Detroit's storytellers on why the medium brings people closer together

Satori Shakoor has a distinct memory of the first time she truly felt the power of storytelling. 

She wasn't a stranger to performing, having played instruments since she was a child and been an actor and theater director as an adult. Nor was she a stranger to stories, which, as she describes it, was the language of her childhood. 

"People in my community told stories for different purposes. Sometimes to entertain us kids or to scold or teach lessons. Or just because that's the way they communicated," she says. "If you grow up speaking Spanish, you speak Spanish. If grow up telling stories, you tell stories."

Storytelling came naturally to her. So it's no wonder that she when she started telling them, people listened.
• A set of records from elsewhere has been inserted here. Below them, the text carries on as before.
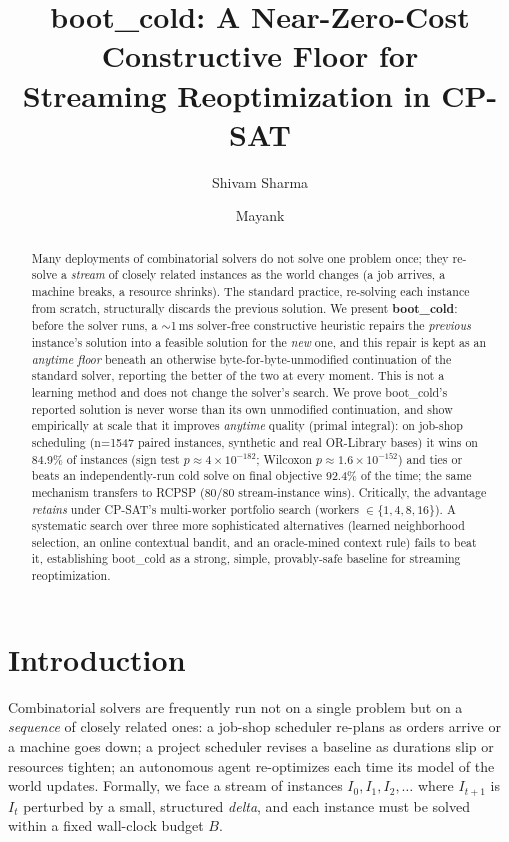 \documentclass[11pt]{article}                        %
\title{\textbf{boot\_cold}: A Near-Zero-Cost Constructive Floor for\\
Streaming Reoptimization in CP-SAT}
\author{Shivam Sharma \and Mayank}
\date{}
\begin{document}
\maketitle

\begin{abstract}
Many deployments of combinatorial solvers do not solve one problem once; they
re-solve a \emph{stream} of closely related instances as the world changes (a
job arrives, a machine breaks, a resource shrinks). The standard practice,
re-solving each instance from scratch, structurally discards the previous
solution. We present \textbf{boot\_cold}: before the solver runs, a
$\sim$1\,ms solver-free constructive heuristic repairs the \emph{previous}
instance's solution into a feasible solution for the \emph{new} one, and this
repair is kept as an \emph{anytime floor} beneath an otherwise
byte-for-byte-unmodified continuation of the standard solver, reporting the
better of the two at every moment. This is not a learning method and does not
change the solver's search. We prove boot\_cold's reported solution is never
worse than its own unmodified continuation, and show empirically at scale that
it improves \emph{anytime} quality (primal integral): on job-shop scheduling
(n{=}1547 paired instances, synthetic and real OR-Library bases) it wins on
84.9\% of instances (sign test $p{\approx}4{\times}10^{-182}$; Wilcoxon
$p{\approx}1.6{\times}10^{-152}$) and ties or beats an independently-run cold
solve on final objective 92.4\% of the time; the same mechanism transfers to
RCPSP (80/80 stream-instance wins). Critically, the advantage \emph{retains}
under CP-SAT's multi-worker portfolio search (workers $\in\{1,4,8,16\}$). A systematic search over three more sophisticated
alternatives (learned neighborhood selection, an online contextual bandit,
and an oracle-mined context rule) fails to beat it, establishing boot\_cold as
a strong, simple, provably-safe baseline for streaming reoptimization.
\end{abstract}

\section{Introduction}
\label{sec:intro}

Combinatorial solvers are frequently run not on a single problem but on a
\emph{sequence} of closely related ones: a job-shop scheduler re-plans as
orders arrive or a machine goes down; a project scheduler revises a baseline
as durations slip or resources tighten; an autonomous agent re-optimizes each
time its model of the world updates. Formally, we face a stream of instances
$I_0, I_1, I_2, \dots$ where $I_{t+1}$ is $I_t$ perturbed by a small,
structured \emph{delta}, and each instance must be solved within a fixed
wall-clock budget $B$.
\end{document}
She came in second place at the Moth Detroit GrandSLAM, got asked to host the Moth Slam in Ann Arbor, told a story for the Moth Radio Hour, and even shared a stage with Garrison Keillor, Adam Gopnik, and Richard Price at a Moth Ball fundraiser in New York City. 

Despite all that time spent with stories, Shakoor still didn't truly appreciate the medium's power until 2012 when she was on stage before 900 people in Boston relating the story of the nine-month period when her mother died to ovarian cancer, her son died after complications from an automobile accident, and she lost all her savings in the 2008 stock market crash. She'd told the story live two times before, but something magical happened that night. 
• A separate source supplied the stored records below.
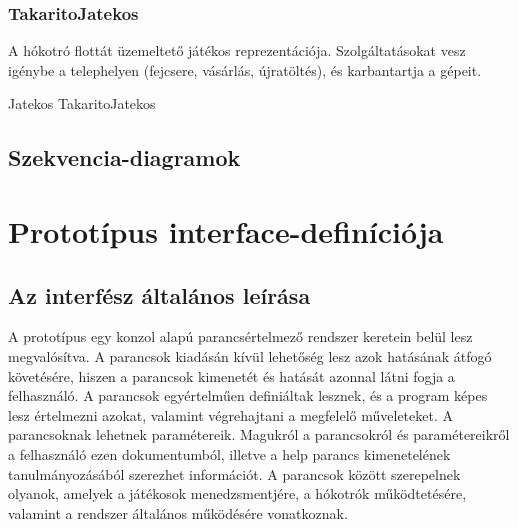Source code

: \subsubsection{TakaritoJatekos}
\begin{class-template-responsibility}
    A hókotró flottát üzemeltető játékos reprezentációja. Szolgáltatásokat vesz igénybe a telephelyen (fejcsere, vásárlás, újratöltés), és karbantartja a gépeit.
\end{class-template-responsibility}
\begin{class-template-baseclass}
    Jatekos \baseclass TakaritoJatekos 
\end{class-template-baseclass}
\begin{class-template-method}
\end{class-template-method}

\subsection{Szekvencia-diagramok}
\comment{\hrule}

\clearpage
\section{Prototípus interface-definíciója}

\subsection{Az interfész általános leírása}
A prototípus egy konzol alapú parancsértelmező rendszer keretein belül lesz megvalósítva. A parancsok kiadásán kívül lehetőség lesz azok hatásának átfogó követésére, hiszen a parancsok kimenetét és hatását azonnal látni fogja a felhasználó. A parancsok egyértelműen definiáltak lesznek, és a program képes lesz értelmezni azokat, valamint végrehajtani a megfelelő műveleteket. A parancsoknak lehetnek paramétereik. Magukról a parancsokról és paramétereikről a felhasználó ezen dokumentumból, illetve a help parancs kimenetelének tanulmányozásából szerezhet információt. A parancsok között szerepelnek olyanok, amelyek a játékosok menedzsmentjére, a hókotrók működtetésére, valamint a rendszer általános működésére vonatkoznak.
"This time it wasn't painful, I could get through it," she says. "I felt freedom, I felt love, I felt everything you could possibly feel. I'd never been heard to this degree before, listened to so profoundly. And it occurred to me that everyone should have this experience."

And in 2013, she gave others the opportunity to have those experiences when she created The Secret Society of Twisted Storytellers. Helped by a $30,000 Knight Arts Challenge grant, the Secret Society is now a monthly event held at the Charles H. Wright Museum of African American History where anybody, "children to people in wheelchairs, poet laureates, George Clinton, and everybody in between," according to Shakoor, can come and tell their story in front of a live audience. 

Spreading stories

Cornetta Lane is one of the many people who's told a story at a Secret Society event. 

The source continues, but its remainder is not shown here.